Home / RSA uncovers stealth attack

RSA uncovers stealth attack

Fraudsters are taking advantage of a new phishing kit, which is being sold and used online, that allows them to use content from legitimate web sites to dupe victims.

Fraudsters are taking advantage of a new phishing kit, which is being sold and used online, that allows them to use content from legitimate web sites to dupe victims.

Information security firm RSA is warning of the ‘Universal Man-in-the-Middle' kit, which allows phishers to launch sophisticated attacks against global organisations by interacting content from their own web sites with a fraudulent URL.

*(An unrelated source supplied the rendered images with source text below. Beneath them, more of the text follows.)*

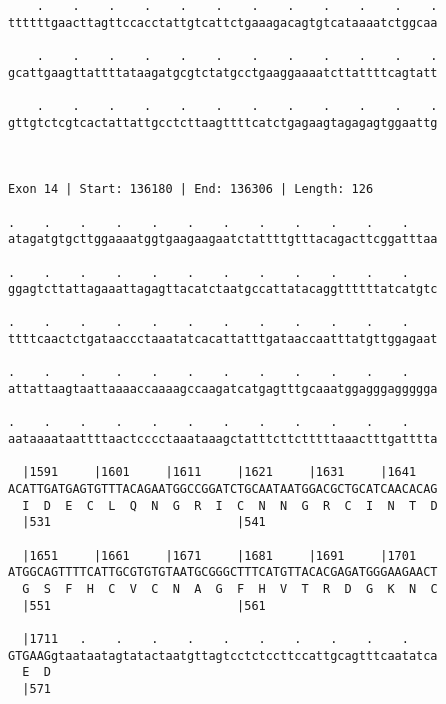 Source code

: \documentclass{article}
\begin{document}
\begin{Verbatim}
    .    .    .    .    .    .    .    .    .    .    .    .
ttttttgaacttagttccacctattgtcattctgaaagacagtgtcataaaatctggcaa
                                                            
    .    .    .    .    .    .    .    .    .    .    .    .
gcattgaagttattttataagatgcgtctatgcctgaaggaaaatcttattttcagtatt
                                                            
    .    .    .    .    .    .    .    .    .    .    .    .
gttgtctcgtcactattattgcctcttaagttttcatctgagaagtagagagtggaattg
                                                            
                                                            
 
Exon 14 | Start: 136180 | End: 136306 | Length: 126
 
.    .    .    .    .    .    .    .    .    .    .    .    
atagatgtgcttggaaaatggtgaagaagaatctattttgtttacagacttcggatttaa
                                                            
.    .    .    .    .    .    .    .    .    .    .    .    
ggagtcttattagaaattagagttacatctaatgccattatacaggttttttatcatgtc
                                                            
.    .    .    .    .    .    .    .    .    .    .    .    
ttttcaactctgataaccctaaatatcacattatttgataaccaatttatgttggagaat
                                                            
.    .    .    .    .    .    .    .    .    .    .    .    
attattaagtaattaaaaccaaaagccaagatcatgagtttgcaaatggagggaggggga
                                                            
.    .    .    .    .    .    .    .    .    .    .    .    
aataaaataattttaactcccctaaataaagctatttcttctttttaaactttgatttta
                                                            
  |1591     |1601     |1611     |1621     |1631     |1641   
ACATTGATGAGTGTTTACAGAATGGCCGGATCTGCAATAATGGACGCTGCATCAACACAG
  I  D  E  C  L  Q  N  G  R  I  C  N  N  G  R  C  I  N  T  D
  |531                          |541                        
  
  |1651     |1661     |1671     |1681     |1691     |1701   
ATGGCAGTTTTCATTGCGTGTGTAATGCGGGCTTTCATGTTACACGAGATGGGAAGAACT
  G  S  F  H  C  V  C  N  A  G  F  H  V  T  R  D  G  K  N  C
  |551                          |561                        
  
  |1711   .    .    .    .    .    .    .    .    .    .    
GTGAAGgtaataatagtatactaatgttagtcctctccttccattgcagtttcaatatca
  E  D                                                      
  |571                                                      
  

\end{Verbatim}
\end{document}
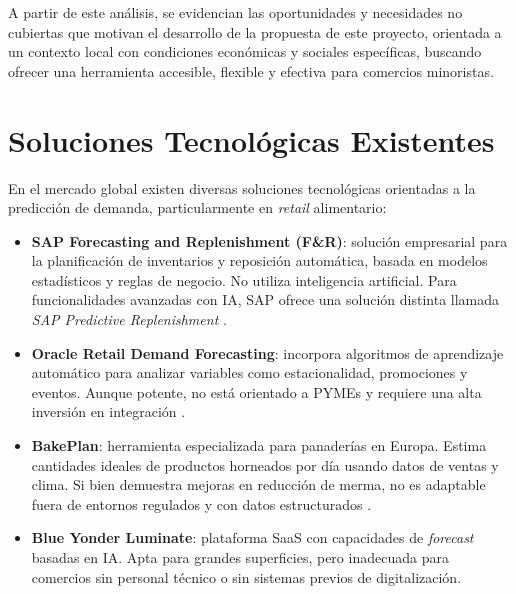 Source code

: A partir de este análisis, se evidencian las oportunidades y necesidades no cubiertas que motivan el desarrollo de la propuesta de este proyecto, orientada a un contexto local con condiciones económicas y sociales específicas, buscando ofrecer una herramienta accesible, flexible y efectiva para comercios minoristas.

\section{Soluciones Tecnológicas Existentes}

En el mercado global existen diversas soluciones tecnológicas orientadas a la predicción de demanda, particularmente en \textit{retail} alimentario:

\begin{itemize}
    \item \textbf{SAP Forecasting and Replenishment (F\&R)}: solución empresarial para la planificación de inventarios y reposición automática, basada en modelos estadísticos y reglas de negocio. No utiliza inteligencia artificial. Para funcionalidades avanzadas con IA, SAP ofrece una solución distinta llamada \textit{SAP Predictive Replenishment} \parencite{sap2025}.
    
    \item \textbf{Oracle Retail Demand Forecasting}:  incorpora algoritmos de aprendizaje automático para analizar variables como estacionalidad, promociones y eventos. Aunque potente, no está orientado a PYMEs y requiere una alta inversión en integración \parencite{oracle2021}.
    
    \item \textbf{BakePlan}: herramienta especializada para panaderías en Europa. Estima cantidades ideales de productos horneados por día usando datos de ventas y clima. Si bien demuestra mejoras en reducción de merma, no es adaptable fuera de entornos regulados y con datos estructurados \parencite{netherlands2019}.
    
    \item \textbf{Blue Yonder Luminate}: plataforma SaaS con capacidades de \textit{forecast} basadas en IA. Apta para grandes superficies, pero inadecuada para comercios sin personal técnico o sin sistemas previos de digitalización.
\end{itemize}

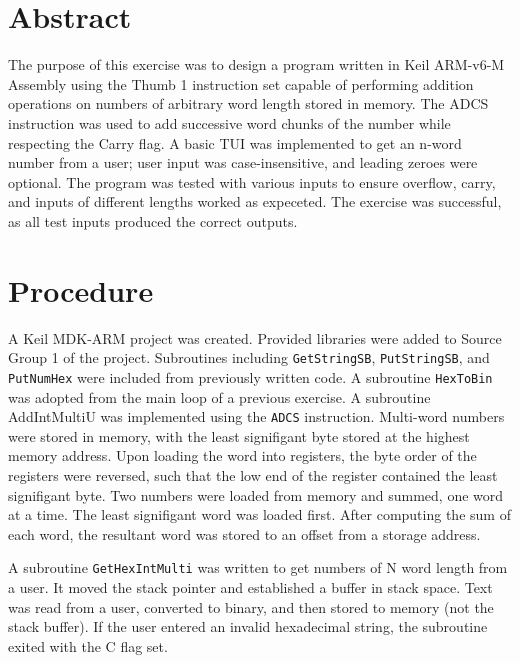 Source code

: \documentclass[CMPE]{KGCOEReport}
\begin{document}
\maketitle

\section*{Abstract}

The purpose of this exercise was to design a program written in Keil ARM-v6-M
Assembly using the Thumb 1 instruction set capable of performing addition
operations on numbers of arbitrary word length stored in memory. The ADCS
instruction was used to add successive word chunks of the number while
respecting the Carry flag. A basic TUI was implemented to get an n-word number
from a user; user input was case-insensitive, and leading zeroes were optional.
The program was tested with various inputs to ensure overflow, carry, and
inputs of different lengths worked as expeceted. The exercise was successful,
as all test inputs produced the correct outputs.

\section*{Procedure}

A Keil MDK-ARM project was created. Provided libraries were added to Source
Group 1 of the project. Subroutines including \texttt{GetStringSB},
\texttt{PutStringSB}, and \texttt{PutNumHex} were included from previously
written code. A subroutine \texttt{HexToBin} was adopted from the main loop
of a previous exercise. A subroutine AddIntMultiU was implemented using the
\texttt{ADCS} instruction. Multi-word numbers were stored in memory, with the
least signifigant byte stored at the highest memory address. Upon loading the
word into registers, the byte order of the registers were reversed, such that
the low end of the register contained the least signifigant byte. Two numbers
were loaded from memory and summed, one word at a time. The least signifigant
word was loaded first. After computing the sum of each word, the resultant word
was stored to an offset from a storage address.

A subroutine \texttt{GetHexIntMulti} was written to get numbers of N word
length from a user. It moved the stack pointer and established a buffer in
stack space. Text was read from a user, converted to binary, and then stored to
memory (not the stack buffer). If the user entered an invalid hexadecimal
string, the subroutine exited with the C flag set.
\end{document}
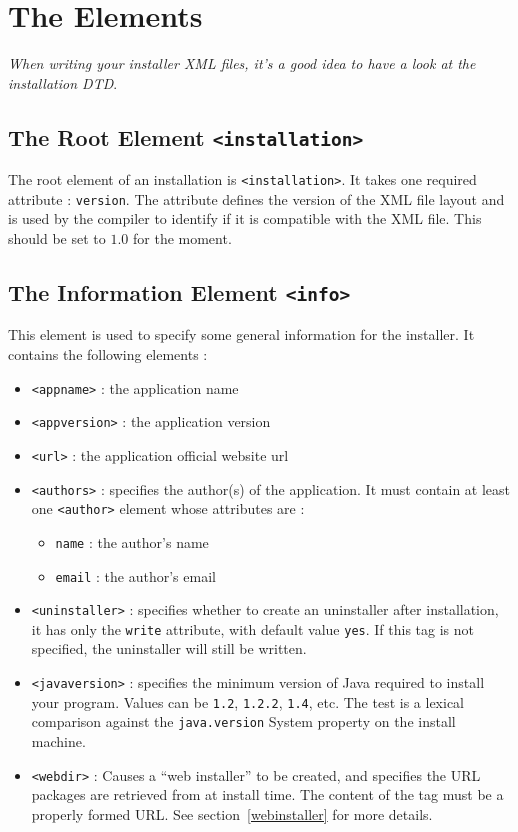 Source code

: \section{The \IzPack Elements}

\noindent
\textit{When writing your installer XML files, it's a good idea to have a look
at the \IzPack installation DTD}.\\

\subsection{The Root Element \texttt{<installation>}}
\label{root-element}

The root element of an installation is \texttt{<installation>}. It takes
one required attribute : \texttt{version}. The attribute defines the
version of the XML file layout and is used by the compiler to identify
if it is compatible with the XML file. This should be set to $1.0$ for
the moment.\\

\subsection{The Information Element \texttt{<info>}}
\label{info-element}

This element is used to specify some general information for the installer. It
contains the following elements :
\begin{itemize}

  \item \texttt{<appname>} : the application name
  \item \texttt{<appversion>} : the application version
  \item \texttt{<url>} : the application official website url
  \item \texttt{<authors>} : specifies the author(s) of the application. It must contain
  at least one \texttt{<author>} element whose attributes are :
  \begin{itemize}
    \item \texttt{name} : the author's name
    \item \texttt{email} : the author's email
  \end{itemize}
  \item \texttt{<uninstaller>} : specifies whether to create an uninstaller after installation, it has only the \texttt{write} attribute, with default value \texttt{yes}. If this tag is not specified, the uninstaller will still be written.
  \item \texttt{<javaversion>} : specifies the minimum version of Java required to install your program. Values can be \texttt{1.2}, \texttt{1.2.2}, \texttt{1.4}, etc. The test is a lexical comparison against the \texttt{java.version} System property on the install machine.
  \item \texttt{<webdir>} : Causes a ``web installer'' to be created, and specifies the URL packages are retrieved from at install time. The content of the tag must be a properly formed URL. See section~\ref{webinstaller} for more details.

\end{itemize}\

Using the kit, the fraudster creates a fake URL which then communicates on a real-time basis with the legitimate web site of the target organisation. The victim receives a standard phishing e-mail, which directs them via a link onto the fraudulent URL. He then interacts with the genuine content from the legitimate web site - which has been imported by the attack into the phishing URL - giving the fraudster access to his personal information.

"As institutions put additional online security measures in place, inevitably the fraudsters are looking at new ways of duping innocent victims and stealing their information and assets," said Andrew Moloney, EMEA director of financial services markets at RSA. "While these attacks are still considered ‘next generation', we expect them to become more widespread over the course of the next 12 to 18 months."